What ClickUp’s mass layoff tells us about the future of work

Published: (May 25, 2026 at 12:00 PM EDT)
3 min read
Source: TechCrunch

Source: TechCrunch

Overview

AI’s biggest champions have argued for some time that the technology will usher in an era of unprecedented productivity gains, richly rewarding workers who harness it while displacing those who don’t.

ClickUp Layoffs and AI Strategy

Zeb Evans, CEO of the collaboration‑software startup ClickUp, announced on X that the company—last valued in 2021 at $4 billion—had laid off 22 % of its workforce. Evans emphasized that the reduction was not a cost‑cutting measure but a radical embrace of AI that will propel the company to the next level.
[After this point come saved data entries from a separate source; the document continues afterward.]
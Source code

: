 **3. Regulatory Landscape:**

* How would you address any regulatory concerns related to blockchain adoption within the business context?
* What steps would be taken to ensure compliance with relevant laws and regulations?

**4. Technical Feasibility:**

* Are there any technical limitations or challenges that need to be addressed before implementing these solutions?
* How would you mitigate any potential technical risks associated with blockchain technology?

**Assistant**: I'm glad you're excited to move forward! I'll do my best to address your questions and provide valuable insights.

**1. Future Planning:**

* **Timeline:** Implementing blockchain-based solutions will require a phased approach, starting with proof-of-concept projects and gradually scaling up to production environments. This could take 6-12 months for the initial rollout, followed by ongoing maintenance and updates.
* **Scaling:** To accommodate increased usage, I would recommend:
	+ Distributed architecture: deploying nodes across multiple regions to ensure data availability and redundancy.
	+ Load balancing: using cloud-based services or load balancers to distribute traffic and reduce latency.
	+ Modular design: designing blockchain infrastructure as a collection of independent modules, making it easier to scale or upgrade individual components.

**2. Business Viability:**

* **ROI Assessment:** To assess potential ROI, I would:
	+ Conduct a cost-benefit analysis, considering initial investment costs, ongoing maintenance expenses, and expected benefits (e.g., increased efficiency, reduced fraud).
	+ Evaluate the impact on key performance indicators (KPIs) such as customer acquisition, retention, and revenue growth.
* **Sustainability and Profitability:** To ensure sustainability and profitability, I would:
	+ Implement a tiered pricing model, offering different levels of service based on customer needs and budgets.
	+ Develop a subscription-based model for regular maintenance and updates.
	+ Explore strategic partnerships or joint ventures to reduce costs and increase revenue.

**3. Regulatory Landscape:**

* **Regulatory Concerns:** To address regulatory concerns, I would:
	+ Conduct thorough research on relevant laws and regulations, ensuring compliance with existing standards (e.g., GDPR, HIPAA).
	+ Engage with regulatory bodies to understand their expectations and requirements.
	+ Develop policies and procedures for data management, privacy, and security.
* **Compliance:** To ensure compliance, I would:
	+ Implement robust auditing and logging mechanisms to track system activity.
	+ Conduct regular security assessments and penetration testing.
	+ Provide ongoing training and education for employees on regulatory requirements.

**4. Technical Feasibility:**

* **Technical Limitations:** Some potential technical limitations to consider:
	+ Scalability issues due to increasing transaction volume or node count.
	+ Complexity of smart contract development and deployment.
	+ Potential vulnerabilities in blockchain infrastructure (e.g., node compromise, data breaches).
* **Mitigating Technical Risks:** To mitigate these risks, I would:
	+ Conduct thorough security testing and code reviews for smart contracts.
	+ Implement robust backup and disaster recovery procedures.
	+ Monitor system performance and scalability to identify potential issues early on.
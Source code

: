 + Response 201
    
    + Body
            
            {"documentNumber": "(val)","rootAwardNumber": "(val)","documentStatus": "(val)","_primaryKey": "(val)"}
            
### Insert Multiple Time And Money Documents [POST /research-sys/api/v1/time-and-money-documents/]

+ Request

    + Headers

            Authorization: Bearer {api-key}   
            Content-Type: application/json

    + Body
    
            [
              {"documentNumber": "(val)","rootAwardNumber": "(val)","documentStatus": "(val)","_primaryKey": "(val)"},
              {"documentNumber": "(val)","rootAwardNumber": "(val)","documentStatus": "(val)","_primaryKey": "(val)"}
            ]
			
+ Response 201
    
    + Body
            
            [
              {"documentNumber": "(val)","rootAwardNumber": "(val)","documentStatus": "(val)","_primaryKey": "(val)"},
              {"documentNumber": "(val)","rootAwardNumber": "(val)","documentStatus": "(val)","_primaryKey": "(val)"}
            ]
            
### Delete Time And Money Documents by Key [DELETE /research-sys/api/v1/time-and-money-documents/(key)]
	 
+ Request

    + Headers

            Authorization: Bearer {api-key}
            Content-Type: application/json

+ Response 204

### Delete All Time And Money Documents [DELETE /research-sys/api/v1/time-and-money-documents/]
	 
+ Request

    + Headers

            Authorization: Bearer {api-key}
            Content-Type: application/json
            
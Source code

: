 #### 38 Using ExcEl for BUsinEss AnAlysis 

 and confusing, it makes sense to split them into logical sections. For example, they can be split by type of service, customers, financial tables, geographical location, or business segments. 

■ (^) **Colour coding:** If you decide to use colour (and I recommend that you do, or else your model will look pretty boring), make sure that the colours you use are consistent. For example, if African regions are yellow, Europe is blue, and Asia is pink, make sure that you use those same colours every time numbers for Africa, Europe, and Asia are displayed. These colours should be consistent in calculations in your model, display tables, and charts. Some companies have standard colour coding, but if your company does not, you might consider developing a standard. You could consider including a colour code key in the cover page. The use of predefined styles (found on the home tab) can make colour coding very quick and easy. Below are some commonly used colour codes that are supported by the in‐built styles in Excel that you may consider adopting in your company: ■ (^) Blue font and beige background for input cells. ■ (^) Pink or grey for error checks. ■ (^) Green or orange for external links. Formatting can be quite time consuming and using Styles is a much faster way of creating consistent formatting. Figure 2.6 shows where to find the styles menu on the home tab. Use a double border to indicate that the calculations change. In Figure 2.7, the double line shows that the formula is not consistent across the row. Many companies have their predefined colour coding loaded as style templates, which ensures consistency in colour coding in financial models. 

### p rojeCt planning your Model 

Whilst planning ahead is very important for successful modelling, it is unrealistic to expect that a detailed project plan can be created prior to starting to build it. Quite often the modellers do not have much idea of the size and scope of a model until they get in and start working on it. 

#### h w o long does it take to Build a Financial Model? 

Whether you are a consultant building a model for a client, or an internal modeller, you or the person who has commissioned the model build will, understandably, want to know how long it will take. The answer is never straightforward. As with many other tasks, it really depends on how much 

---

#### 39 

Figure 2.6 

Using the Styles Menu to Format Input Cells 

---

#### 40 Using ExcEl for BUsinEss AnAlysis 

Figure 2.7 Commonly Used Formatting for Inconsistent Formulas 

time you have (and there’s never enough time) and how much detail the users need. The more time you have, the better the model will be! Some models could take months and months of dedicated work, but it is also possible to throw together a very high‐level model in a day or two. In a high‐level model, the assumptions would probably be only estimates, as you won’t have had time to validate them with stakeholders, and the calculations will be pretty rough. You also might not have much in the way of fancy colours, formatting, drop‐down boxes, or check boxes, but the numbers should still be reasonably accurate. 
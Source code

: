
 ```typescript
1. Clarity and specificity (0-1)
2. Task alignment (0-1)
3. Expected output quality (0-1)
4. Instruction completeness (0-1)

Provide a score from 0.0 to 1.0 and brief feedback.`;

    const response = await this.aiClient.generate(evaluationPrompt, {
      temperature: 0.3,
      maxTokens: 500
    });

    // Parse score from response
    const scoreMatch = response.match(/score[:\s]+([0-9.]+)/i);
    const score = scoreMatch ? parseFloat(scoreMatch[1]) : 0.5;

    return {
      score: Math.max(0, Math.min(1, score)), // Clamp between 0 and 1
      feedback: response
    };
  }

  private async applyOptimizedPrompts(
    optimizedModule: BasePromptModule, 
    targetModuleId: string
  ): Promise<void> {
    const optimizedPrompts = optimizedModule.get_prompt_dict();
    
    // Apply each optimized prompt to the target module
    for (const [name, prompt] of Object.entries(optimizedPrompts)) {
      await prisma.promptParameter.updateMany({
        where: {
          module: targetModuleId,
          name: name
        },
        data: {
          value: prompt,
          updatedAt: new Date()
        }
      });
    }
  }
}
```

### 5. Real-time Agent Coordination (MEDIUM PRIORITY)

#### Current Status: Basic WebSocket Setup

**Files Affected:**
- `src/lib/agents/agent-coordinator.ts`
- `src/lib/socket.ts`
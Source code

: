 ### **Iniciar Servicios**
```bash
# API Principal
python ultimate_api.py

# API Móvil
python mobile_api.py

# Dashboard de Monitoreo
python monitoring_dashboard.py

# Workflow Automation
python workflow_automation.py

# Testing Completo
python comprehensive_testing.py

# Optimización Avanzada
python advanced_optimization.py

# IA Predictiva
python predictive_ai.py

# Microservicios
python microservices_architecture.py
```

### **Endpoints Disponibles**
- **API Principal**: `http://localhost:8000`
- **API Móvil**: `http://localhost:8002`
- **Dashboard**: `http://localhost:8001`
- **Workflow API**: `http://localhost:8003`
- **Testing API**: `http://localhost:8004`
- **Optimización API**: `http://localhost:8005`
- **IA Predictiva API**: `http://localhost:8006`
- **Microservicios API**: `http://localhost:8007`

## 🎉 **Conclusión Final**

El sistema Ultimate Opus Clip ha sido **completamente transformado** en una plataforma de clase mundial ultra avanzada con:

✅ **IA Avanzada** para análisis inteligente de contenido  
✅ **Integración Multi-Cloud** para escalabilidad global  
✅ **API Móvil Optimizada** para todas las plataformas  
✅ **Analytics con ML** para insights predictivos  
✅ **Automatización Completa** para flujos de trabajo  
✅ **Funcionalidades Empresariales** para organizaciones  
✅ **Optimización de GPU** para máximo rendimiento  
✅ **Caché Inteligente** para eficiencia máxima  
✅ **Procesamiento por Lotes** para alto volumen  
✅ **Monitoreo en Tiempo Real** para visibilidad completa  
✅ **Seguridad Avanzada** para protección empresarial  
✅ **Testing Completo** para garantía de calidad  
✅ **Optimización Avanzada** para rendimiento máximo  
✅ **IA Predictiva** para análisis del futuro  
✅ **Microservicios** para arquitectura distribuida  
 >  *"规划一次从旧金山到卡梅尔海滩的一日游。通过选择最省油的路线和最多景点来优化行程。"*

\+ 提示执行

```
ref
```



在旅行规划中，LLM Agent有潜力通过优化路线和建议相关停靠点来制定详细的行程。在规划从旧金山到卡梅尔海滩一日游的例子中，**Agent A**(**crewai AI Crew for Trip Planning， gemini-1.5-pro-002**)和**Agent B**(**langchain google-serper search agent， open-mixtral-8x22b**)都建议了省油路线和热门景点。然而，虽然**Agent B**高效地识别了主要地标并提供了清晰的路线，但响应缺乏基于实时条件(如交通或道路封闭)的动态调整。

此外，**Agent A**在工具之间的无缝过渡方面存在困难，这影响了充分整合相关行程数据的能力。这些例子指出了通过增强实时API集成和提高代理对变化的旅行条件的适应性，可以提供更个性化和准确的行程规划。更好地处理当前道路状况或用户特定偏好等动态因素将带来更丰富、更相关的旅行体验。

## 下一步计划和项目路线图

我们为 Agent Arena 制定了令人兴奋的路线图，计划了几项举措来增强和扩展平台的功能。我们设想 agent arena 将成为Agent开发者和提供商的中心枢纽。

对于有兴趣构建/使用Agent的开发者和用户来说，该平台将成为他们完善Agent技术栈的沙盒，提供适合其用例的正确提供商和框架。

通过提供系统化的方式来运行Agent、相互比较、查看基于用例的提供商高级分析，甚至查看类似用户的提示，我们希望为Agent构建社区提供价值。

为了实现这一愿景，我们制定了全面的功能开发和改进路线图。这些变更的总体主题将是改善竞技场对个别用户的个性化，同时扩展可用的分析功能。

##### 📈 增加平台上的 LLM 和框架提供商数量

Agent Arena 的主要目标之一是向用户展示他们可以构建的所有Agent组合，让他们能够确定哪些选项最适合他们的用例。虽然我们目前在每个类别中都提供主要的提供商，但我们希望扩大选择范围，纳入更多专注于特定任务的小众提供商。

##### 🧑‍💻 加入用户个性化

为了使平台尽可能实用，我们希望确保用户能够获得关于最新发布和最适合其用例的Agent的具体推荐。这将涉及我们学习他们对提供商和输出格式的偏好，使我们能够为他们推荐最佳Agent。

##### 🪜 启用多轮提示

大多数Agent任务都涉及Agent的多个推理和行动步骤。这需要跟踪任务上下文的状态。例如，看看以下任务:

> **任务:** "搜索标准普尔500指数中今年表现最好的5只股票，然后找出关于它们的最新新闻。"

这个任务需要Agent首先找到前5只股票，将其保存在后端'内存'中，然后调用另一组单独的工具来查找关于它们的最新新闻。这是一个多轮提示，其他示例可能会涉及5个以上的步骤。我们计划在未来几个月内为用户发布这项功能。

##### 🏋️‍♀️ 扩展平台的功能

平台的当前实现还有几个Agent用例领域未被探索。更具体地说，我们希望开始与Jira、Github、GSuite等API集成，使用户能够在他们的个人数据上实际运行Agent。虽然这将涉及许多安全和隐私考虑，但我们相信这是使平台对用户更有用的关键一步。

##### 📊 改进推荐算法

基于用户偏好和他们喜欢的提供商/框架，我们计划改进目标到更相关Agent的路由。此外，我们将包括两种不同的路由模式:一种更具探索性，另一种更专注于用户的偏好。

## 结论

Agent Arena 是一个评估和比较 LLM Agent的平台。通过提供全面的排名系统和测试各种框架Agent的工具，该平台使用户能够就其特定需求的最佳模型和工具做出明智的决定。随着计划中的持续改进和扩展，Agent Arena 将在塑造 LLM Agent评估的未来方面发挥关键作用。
“Most savings from this change will flow directly back into the people who stay. We’ll be introducing million‑dollar salary bands. If you create outsized impact using AI, you’ll be paid outside of traditional bands.” — Zeb Evans

AI Agents at ClickUp

ClickUp recently introduced roughly 3,000 internal AI agents to handle a wide range of complex tasks on behalf of its employees, according to a Fortune article. Instead of performing the work themselves, staff members are now expected to direct these agents and review the output to ensure it meets the company’s standards.

Evans’s goal, as stated in his X post, is for AI to turbocharge ClickUp into a “100x org.”

A recent Gartner survey found that about 80 % of companies using autonomous technology have cut jobs. However, the study noted that workforce reductions aren’t necessarily translating into meaningful financial returns (source). While some firms may use unproven AI as an excuse to downsize, ClickUp maintains it is not one of them.

Productivity Gains and Product Plans

Evans told TechCrunch via email that the startup is indeed seeing productivity gains from AI agents. Not only is ClickUp measuring those efficiencies internally, but it is also gearing up to include them in a forthcoming product for its customers.

“Instead of gamifying token cost, we gamify value created and time saved.” — Zeb Evans

Token Consumption Metrics and Criticism

In recent months, a growing number of companies have started monitoring employee token consumption as a metric for AI adoption. Critics argue that “tokenmaxxing”—the practice of maximizing token usage—is the wrong metric because it simply racks up AI expenses (TechCrunch critique).

“The people that automate their jobs with AI will always have a job.” — Zeb Evans

Future Outlook

If AI continues to take over more tasks, ClickUp may eventually need fewer people, eliminating those who fail to automate their functions well. This scenario is already playing out elsewhere. Polsia, a one‑year‑old startup that claims to handle all software operations for solopreneurs, is run by a single founder and CEO, Ben Broca. That efficiency is apparently paying off: Polsia just raised $30 million at a $250 million valuation.